Start of Entries provided
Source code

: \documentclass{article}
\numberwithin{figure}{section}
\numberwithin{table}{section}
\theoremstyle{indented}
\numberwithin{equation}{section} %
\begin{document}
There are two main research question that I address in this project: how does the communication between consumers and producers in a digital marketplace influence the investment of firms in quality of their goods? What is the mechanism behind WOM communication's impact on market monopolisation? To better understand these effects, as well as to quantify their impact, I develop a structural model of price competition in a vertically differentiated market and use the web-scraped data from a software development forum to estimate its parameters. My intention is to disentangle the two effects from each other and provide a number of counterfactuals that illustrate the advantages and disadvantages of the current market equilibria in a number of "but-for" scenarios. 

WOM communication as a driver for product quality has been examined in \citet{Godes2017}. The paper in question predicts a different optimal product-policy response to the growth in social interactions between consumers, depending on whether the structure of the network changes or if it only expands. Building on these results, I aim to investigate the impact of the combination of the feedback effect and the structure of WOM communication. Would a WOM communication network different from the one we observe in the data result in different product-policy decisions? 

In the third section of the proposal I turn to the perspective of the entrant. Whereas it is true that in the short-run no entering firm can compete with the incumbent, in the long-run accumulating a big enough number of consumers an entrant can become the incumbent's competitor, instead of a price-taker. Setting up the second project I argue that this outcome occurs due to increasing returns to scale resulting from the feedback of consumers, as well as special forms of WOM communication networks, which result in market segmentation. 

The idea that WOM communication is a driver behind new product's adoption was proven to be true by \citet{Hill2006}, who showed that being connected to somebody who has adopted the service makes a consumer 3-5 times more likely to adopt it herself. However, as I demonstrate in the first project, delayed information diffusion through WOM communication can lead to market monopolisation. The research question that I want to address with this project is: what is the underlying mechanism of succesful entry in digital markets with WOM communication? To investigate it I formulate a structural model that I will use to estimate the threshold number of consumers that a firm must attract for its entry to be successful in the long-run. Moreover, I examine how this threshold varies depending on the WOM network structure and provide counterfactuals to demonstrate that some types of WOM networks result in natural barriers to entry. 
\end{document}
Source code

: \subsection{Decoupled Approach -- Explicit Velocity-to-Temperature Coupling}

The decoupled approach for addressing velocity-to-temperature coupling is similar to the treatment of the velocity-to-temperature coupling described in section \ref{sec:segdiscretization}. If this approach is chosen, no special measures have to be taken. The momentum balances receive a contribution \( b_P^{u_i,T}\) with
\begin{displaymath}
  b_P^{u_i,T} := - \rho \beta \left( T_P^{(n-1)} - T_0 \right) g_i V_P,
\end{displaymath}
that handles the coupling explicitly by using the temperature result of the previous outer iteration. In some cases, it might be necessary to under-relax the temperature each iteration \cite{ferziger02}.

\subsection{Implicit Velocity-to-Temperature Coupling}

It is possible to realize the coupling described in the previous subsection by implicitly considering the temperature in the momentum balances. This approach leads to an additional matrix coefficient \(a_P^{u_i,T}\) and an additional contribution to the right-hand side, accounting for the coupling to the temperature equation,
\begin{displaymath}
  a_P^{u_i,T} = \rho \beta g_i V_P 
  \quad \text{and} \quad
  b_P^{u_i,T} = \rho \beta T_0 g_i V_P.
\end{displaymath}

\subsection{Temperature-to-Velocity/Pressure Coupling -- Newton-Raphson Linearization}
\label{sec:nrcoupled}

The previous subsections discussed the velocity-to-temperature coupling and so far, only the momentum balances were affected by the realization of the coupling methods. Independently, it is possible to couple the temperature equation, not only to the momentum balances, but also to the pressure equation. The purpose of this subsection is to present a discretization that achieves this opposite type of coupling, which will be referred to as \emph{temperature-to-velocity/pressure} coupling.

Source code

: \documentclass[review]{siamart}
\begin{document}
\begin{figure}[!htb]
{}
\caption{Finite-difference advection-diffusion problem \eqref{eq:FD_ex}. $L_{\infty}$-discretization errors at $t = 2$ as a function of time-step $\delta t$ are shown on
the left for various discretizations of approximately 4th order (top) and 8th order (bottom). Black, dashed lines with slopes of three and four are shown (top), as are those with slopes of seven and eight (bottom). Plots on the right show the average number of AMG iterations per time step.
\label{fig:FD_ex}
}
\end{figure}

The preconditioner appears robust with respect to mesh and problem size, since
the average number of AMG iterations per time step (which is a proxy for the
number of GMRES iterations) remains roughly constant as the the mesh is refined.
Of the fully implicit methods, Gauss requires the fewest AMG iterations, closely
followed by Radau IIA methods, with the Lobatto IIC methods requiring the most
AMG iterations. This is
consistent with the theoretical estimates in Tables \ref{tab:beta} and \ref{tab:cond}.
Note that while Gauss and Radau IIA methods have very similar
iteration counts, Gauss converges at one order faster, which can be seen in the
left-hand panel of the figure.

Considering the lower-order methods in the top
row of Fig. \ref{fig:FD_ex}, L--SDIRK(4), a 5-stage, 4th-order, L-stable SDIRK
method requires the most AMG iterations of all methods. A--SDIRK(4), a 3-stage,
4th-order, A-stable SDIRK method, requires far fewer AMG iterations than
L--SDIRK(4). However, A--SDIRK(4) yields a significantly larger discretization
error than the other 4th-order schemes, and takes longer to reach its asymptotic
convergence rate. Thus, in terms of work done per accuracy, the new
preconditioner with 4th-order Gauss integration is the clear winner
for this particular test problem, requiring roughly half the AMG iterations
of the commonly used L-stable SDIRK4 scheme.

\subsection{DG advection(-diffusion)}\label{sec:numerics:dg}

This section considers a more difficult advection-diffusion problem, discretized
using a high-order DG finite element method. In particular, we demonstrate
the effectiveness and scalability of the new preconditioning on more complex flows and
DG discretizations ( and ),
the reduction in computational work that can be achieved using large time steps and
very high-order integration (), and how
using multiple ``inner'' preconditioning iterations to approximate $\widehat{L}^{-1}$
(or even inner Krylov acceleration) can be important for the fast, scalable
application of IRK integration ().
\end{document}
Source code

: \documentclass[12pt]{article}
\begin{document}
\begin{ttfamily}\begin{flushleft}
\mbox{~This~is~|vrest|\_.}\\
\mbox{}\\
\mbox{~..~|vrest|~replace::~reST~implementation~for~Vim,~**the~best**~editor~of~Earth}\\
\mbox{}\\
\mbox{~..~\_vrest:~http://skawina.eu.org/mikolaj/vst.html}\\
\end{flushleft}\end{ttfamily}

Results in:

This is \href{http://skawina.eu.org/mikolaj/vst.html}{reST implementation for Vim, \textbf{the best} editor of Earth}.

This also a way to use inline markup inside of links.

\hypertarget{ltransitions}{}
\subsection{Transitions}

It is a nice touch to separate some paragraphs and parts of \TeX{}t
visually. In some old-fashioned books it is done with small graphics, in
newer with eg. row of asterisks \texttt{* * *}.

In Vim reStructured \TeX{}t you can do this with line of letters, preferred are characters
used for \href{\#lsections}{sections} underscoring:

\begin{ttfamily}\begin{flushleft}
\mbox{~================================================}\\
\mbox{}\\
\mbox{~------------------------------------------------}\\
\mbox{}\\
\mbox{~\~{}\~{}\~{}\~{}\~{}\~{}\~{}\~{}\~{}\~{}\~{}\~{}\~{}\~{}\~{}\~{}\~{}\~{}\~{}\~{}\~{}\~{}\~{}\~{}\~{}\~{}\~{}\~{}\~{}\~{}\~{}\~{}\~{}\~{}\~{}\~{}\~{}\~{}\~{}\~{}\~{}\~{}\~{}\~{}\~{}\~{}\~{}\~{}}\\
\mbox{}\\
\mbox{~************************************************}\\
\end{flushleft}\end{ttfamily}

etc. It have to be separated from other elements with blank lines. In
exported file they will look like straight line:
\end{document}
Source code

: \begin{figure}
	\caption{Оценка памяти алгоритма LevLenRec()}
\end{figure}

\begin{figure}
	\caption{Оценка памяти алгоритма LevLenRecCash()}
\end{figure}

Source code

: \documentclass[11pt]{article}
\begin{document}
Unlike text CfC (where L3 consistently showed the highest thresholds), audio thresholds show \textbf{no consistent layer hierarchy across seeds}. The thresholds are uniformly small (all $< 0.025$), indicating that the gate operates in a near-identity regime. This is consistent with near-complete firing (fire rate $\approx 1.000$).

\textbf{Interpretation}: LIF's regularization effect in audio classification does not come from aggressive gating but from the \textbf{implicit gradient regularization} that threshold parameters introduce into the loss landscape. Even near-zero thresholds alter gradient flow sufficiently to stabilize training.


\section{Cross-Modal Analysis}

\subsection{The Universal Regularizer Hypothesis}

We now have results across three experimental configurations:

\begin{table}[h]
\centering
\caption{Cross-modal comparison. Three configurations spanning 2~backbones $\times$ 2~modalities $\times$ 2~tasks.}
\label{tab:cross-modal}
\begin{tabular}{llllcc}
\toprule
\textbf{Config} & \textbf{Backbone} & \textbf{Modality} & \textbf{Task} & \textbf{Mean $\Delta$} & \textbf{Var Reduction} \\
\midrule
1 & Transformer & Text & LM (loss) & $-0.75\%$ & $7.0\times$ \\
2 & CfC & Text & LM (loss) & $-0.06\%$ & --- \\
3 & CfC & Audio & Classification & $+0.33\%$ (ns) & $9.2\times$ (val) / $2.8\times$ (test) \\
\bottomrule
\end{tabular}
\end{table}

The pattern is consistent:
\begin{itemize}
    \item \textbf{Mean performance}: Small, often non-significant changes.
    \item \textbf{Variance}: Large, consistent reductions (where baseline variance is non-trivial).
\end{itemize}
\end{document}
End of Entries provided
Goal of the exercise: Within the data above, how many lines contain the word "very"? Write only the number.

Exercise answer: 2